I and a lovely group of KTBB listeners just got back from a week touring London and the English countryside. Turns out our timing was good. Because absent a breakthrough in the next few hours as I write this, hundreds of thousands of public employees in the U.K, including customs and border control officers at London’s unimaginably busy Heathrow airport, are going out on a one-day strike.

Air travel in England will seize.

The issue: proposed changes to public employee retirement benefits. It seems that asking civil servants in the U.K. to defer retirement to age 65 is simply a bridge too far. Never mind that England, like America, is broke, is facing budget deficits into the indefinite future and is even more mired in recession than we are.

The fact that Britain doesn’t have the money to pay the retirement benefits it has promised is cutting no ice with its public employees. They simply refuse to hear it. The civil unrest earlier this year in Greece, the protracted fight over public employee unions earlier this year in Wisconsin and now a crippling strike in London during the holiday season all serve to illustrate a very important truth.

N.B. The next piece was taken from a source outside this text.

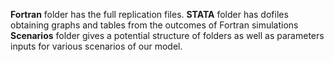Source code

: **Fortran** folder has the full replication files.
**STATA** folder has dofiles obtaining graphs and tables from the outcomes of Fortran simulations
**Scenarios** folder gives a potential structure of folders as well as parameters inputs for various scenarios of our model.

Once the government starts handing out goodies, it’s hard to stop.

Witness, then, America’s future. Since this time yesterday, the United States borrowed nearly $4.5 billion to pay for the goodies it has promised. No politician has the courage to stand up and say, “We’re going to have to cut back on the goodies.” Instead, debt commissions and super committees and double secret sub-committees will get formed in order to “study the problem” and “make recommendations” and propose “real, enforceable reductions in spending.”

But spending will continue apace and the government will borrow at this rate around the clock day after day until the day comes that no one will lend.

If you think shutting down Heathrow airport for a day is chaotic, wait until Uncle Sam maxes out the credit card.